Amigos, ¿se han parado a pensar que si todo el mundo es digno de ellos, quiere eso decir que cada uno -particularmente recibido- carece de importancia?. Porque la mención específica  -de tan repetida- se hace común. Y ya no es adjetivo, sino nombre. En la propia esencia de un premio cualquiera, está la razón de ser del mismo; la selección hecha siempre alrededor de unos méritos determinados que es imposible que la generalidad tenga. Entonces ¿a que ton se los damos a todos, para destacar un género, una diversidad, una situación?.

Amigos, ¿Han reflexionado sobre la importancia o no de conceder ciertos trofeos locales de manera tan generalizada, no diferenciando hechos, caracteres, valores… y equiparando “uvas” con  “lentejas”? ¿Qué puede significar una valoración que se apoya en cualquier elemento simpático de un individuo, volviéndolo merecedor de ser reconocido al alimón con otros personajes, cuyos valores son radicalmente distintos, especiales y señalados? ¿No es todo una manifiesta incongruencia?

¿Cuánto hay de frivolidad en ese criterio de ofrecer galardones al por mayor? ¿Cuanto de estrategia generalizada? ¿No se ofende con ello a los que realmente tienen méritos serios, rigurosos y perfectamente constatables, al equipararlos con quienes ni siquiera se les parecen? Me refiero a que, por ejemplo, no puede ser igual (supongo) haber ayudado a redactar una Carta Magna, que representar unos cuantos números teatrales. ¿O sí? Pues señores, con múltiples pretextos, se les está equiparando en cualquier rótulo que se precie. En cualquier pequeña ciudad de provincias.

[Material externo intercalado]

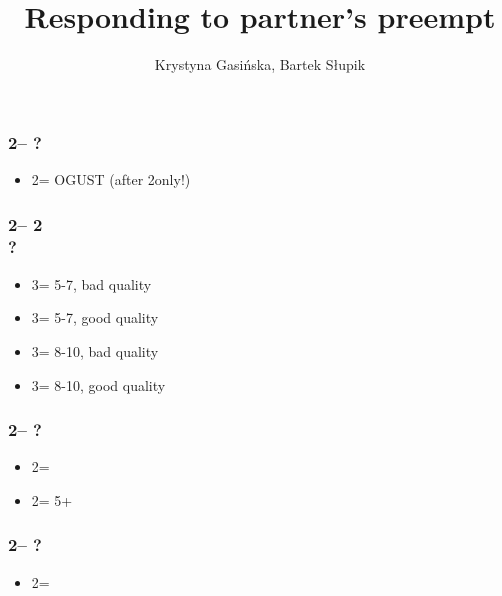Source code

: \documentclass[12pt, a4paper]{article}
\title{Responding to partner's preempt}
\author{Krystyna Gasińska, Bartek Słupik}
\begin{document}
\maketitle


\subsubsection*{2\diams -- ?}
\begin{itemize}
    \item 2\nt = OGUST (after 2\diams only!)
\end{itemize}

\subsubsection*{2\diams -- 2\diams \\ ?}
\begin{itemize}
    \item 3\clubs = 5-7, bad \diams quality
    \item 3\diams = 5-7, good \diams quality
    \item 3\hearts = 8-10, bad \diams quality
    \item 3\spades = 8-10, good \diams quality
\end{itemize}

\subsubsection*{2\hearts -- ?}
\begin{itemize}
    \item 2\spades = \lsf
    \item 2\nt = 5+\spades
\end{itemize}

\subsubsection*{2\spades -- ?}
\begin{itemize}
    \item 2\nt = \lsf
\end{itemize}

\end{document}
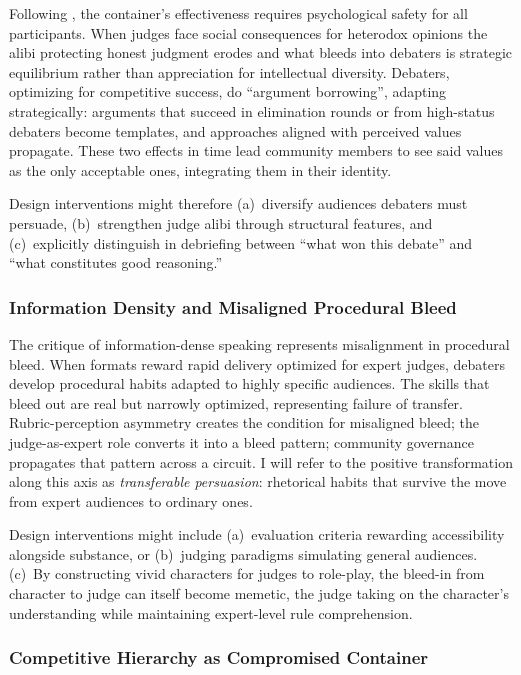 Following \textcite{bowman2025transformative}, the container's effectiveness requires psychological safety for all participants. When judges face social consequences for heterodox opinions the alibi protecting honest judgment erodes and what bleeds into debaters is strategic equilibrium rather than appreciation for intellectual diversity. Debaters, optimizing for competitive success, do ``argument borrowing'', adapting strategically: arguments that succeed in elimination rounds or from high-status debaters become templates, and approaches aligned with perceived values propagate. These two effects in time lead community members to see said values as the only acceptable ones, integrating them in their identity. 

Design interventions might therefore (a)~diversify audiences debaters must persuade, (b)~strengthen judge alibi through structural features, and (c)~explicitly distinguish in debriefing between ``what won this debate'' and ``what constitutes good reasoning.''

\subsubsection{Information Density and Misaligned Procedural Bleed}

The critique of information-dense speaking represents misalignment in procedural bleed. When formats reward rapid delivery optimized for expert judges, debaters develop procedural habits adapted to highly specific audiences. The skills that bleed out are real but narrowly optimized, representing failure of transfer. Rubric-perception asymmetry creates the condition for misaligned bleed; the judge-as-expert role converts it into a bleed pattern; community governance propagates that pattern across a circuit. I will refer to the positive transformation along this axis as \textit{transferable persuasion}: rhetorical habits that survive the move from expert audiences to ordinary ones.

Design interventions might include (a)~evaluation criteria rewarding accessibility alongside substance, or (b)~judging paradigms simulating general audiences. (c)~By constructing vivid characters for judges to role-play, the bleed-in from character to judge can itself become memetic, the judge taking on the character's understanding while maintaining expert-level rule comprehension.

\subsubsection{Competitive Hierarchy as Compromised Container}


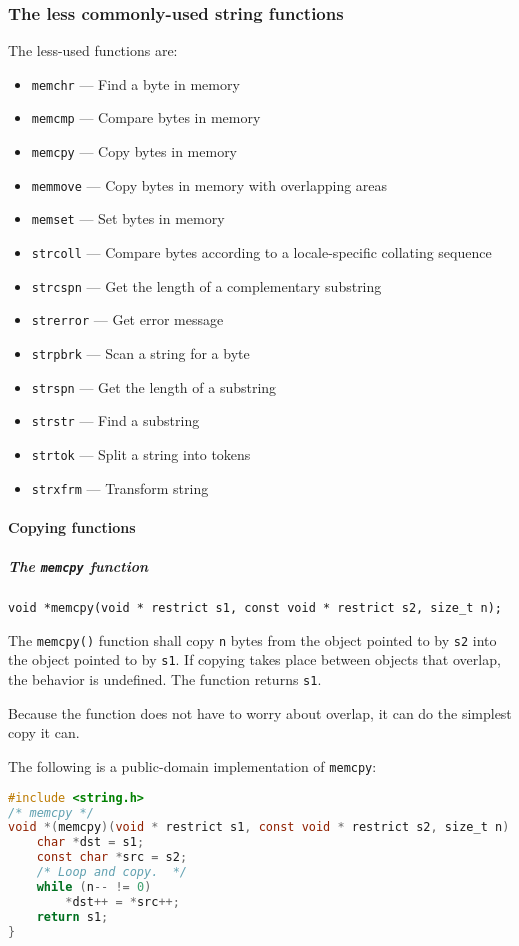 \subsubsection{The less commonly-used string functions}
The less-used functions are:

\begin{itemize}
	\item \texttt{memchr} --- Find a byte in memory
	\item \texttt{memcmp} --- Compare bytes in memory
	\item \texttt{memcpy} --- Copy bytes in memory
	\item \texttt{memmove} --- Copy bytes in memory with overlapping areas
	\item \texttt{memset} --- Set bytes in memory
	\item \texttt{strcoll} --- Compare bytes according to a locale-specific collating sequence
	\item \texttt{strcspn} --- Get the length of a complementary substring
	\item \texttt{strerror} --- Get error message
	\item \texttt{strpbrk} --- Scan a string for a byte
	\item \texttt{strspn} --- Get the length of a substring
	\item \texttt{strstr} --- Find a substring
	\item \texttt{strtok} --- Split a string into tokens
	\item \texttt{strxfrm} --- Transform string
\end{itemize}

\paragraph{Copying functions}
\subparagraph{The \texttt{memcpy} function}
\texttt{void *memcpy(void * restrict s1, const void * restrict s2, size\_t n);}

The \texttt{memcpy()} function shall copy \texttt{n} bytes from the object
pointed to by \texttt{s2} into the object pointed to by \texttt{s1}. If copying
takes place between objects that overlap, the behavior is undefined. The
function returns \texttt{s1}.

Because the function does not have to worry about overlap, it can do the
simplest copy it can.

The following is a public-domain implementation of \texttt{memcpy}:
\lstset{basicstyle=\scriptsize, numbers=left, captionpos=b, tabsize=4}
\begin{lstlisting}[caption=Section \thesection listing \arabic{stringcnt},language={C},
breaklines=true,xleftmargin=15pt,label=lst:section\thesection listing\arabic{stringcnt}]
#include <string.h>
/* memcpy */
void *(memcpy)(void * restrict s1, const void * restrict s2, size_t n) {
	char *dst = s1;
	const char *src = s2;
	/* Loop and copy.  */
	while (n-- != 0)
		*dst++ = *src++;
	return s1;
}
\end{lstlisting}

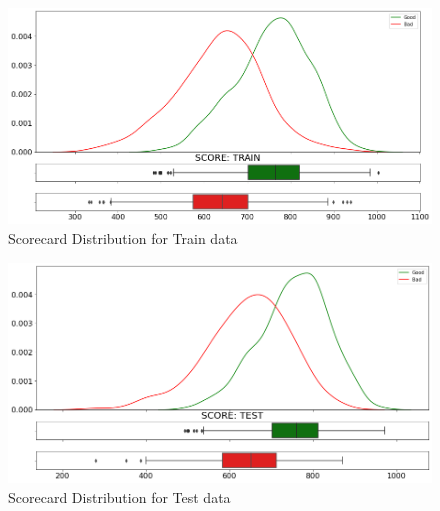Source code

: \begin{figure}
\centering
  \centering
  \includegraphics[width=0.9\linewidth]{figs/scorecard_dist_train.png}
  \caption{Scorecard Distribution for Train data}
  \label{fig:sc_dist_train}
\end{figure}

\begin{figure}
\centering
  \centering
  \includegraphics[width=0.9\linewidth]{figs/scorecard_dist_test.png}
  \caption{Scorecard Distribution for Test data}
  \label{fig:sc_dist_test}
\end{figure}
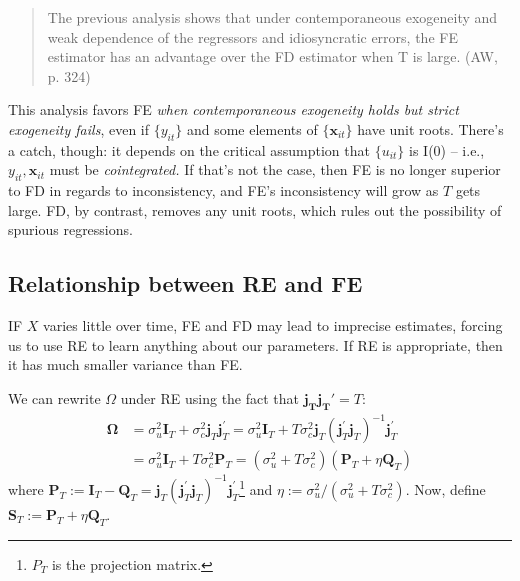 \documentclass[11pt, a4paper]{report}
\theoremstyle{plain}
\theoremstyle{plain}
\theoremstyle{remark}
\begin{document}
\begin{quote}
    The previous analysis shows that under contemporaneous exogeneity and weak
dependence of the regressors and idiosyncratic errors, the FE estimator has an advantage over the FD estimator when T is large. (AW, p. 324)
\end{quote}

This analysis favors FE \textit{when contemporaneous exogeneity holds but strict exogeneity fails}, even if $\{y_{it}\}$ and some elements of $\{\mathbf{x}_{it}\}$ have unit roots. There's a catch, though: it depends on the critical assumption that $\{u_{it}\}$ is I(0) -- i.e., $y_{it}, \mathbf{x}_{it}$ must be \textit{cointegrated.} If that's not the case, then FE is no longer superior to FD in regards to inconsistency, and FE's inconsistency will grow as $T$ gets large. FD, by contrast, removes any unit roots, which rules out the possibility of spurious regressions. 

\subsection{Relationship between RE and FE}

IF $X$ varies little over time, FE and FD may lead to imprecise estimates, forcing us to use RE to learn anything about our parameters. If RE is appropriate, then it has much smaller variance than FE.

We can rewrite $\Omega$ under RE using the fact that $\mathbf{j_T j_T}' = T$:
\begin{equation}
    \begin{aligned}
    \boldsymbol{\Omega} &=\sigma_{u}^{2} \mathbf{I}_{T}+\sigma_{c}^{2} \mathbf{j}_{T} \mathbf{j}_{T}^{\prime}=\sigma_{u}^{2} \mathbf{I}_{T}+T \sigma_{c}^{2} \mathbf{j}_{T}\left(\mathbf{j}_{T}^{\prime} \mathbf{j}_{T}\right)^{-1} \mathbf{j}_{T}^{\prime} \\
    &=\sigma_{u}^{2} \mathbf{I}_{T}+T \sigma_{c}^{2} \mathbf{P}_{T}=\left(\sigma_{u}^{2}+T \sigma_{c}^{2}\right)\left(\mathbf{P}_{T}+\eta \mathbf{Q}_{T}\right)
    \end{aligned}
    \end{equation}
where $\mathbf{P}_{T} := \mathbf{I}_{T}-\mathbf{Q}_{T}=\mathbf{j}_{T}\left(\mathbf{j}_{T}^{\prime} \mathbf{j}_{T}\right)^{-1} \mathbf{j}_{T}^{\prime}$\footnote{$P_T$ is the projection matrix.} and $\eta := \sigma_{u}^{2} /\left(\sigma_{u}^{2}+T \sigma_{c}^{2}\right)$. Now, define $\mathbf{S}_T := \mathbf{P}_T + \eta \mathbf{Q}_T$. 
\end{document}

Por los intersticios del sistema -sea público o privado- se cuela a veces el agua de la inoperancia. Una lo nota en los pequeños hechos, no excesivamente rutinarios, de la vida, en los que asoma el desinterés de unos por la calidad y la falta de eficacia de sus adláteres. Aunque se vista de proximidad a los ciudadanos y de preocupación por ellos.

No se trata de buscar culpables, se trata de mejorar los protocolos y las obligaciones en cualquier organización, privada o pública, para que no quede todo al arbitrio de personas poco incentivadas y desde luego nada empáticas con las verdaderas preocupaciones e intereses de sus convecinos y clientes. Y se me viene a la memoria (y no quiero yo zaherir a ningún trabajador en sus derechos) la época en la que algunas administraciones de interés general, como Correos, hacían trabajar a sus empleados los domingos porque las cartas no podían quedarse sin repartir ni un solo día. Eso, y no premios, es lo qué se demandaba. En España, la sociedad ha pasado, en cuanto derechos y deberes, de un extremo al contrario. Ahora, el fin de semana es sagrado para muchos, y si el viernes queda algo importante sin tramitar, pues se deja para el lunes sin ninguna mala conciencia. Lo mismo en lo público -donde la ganancia, al menos teóricamente, no es lo importante, aunque sí el servicio- que en la empresa privada, en donde la obligación es conseguir dividendos. Y casi nadie osa protestar, no vaya a ser calificado de “elitista”. ¡No, no, todo menos eso!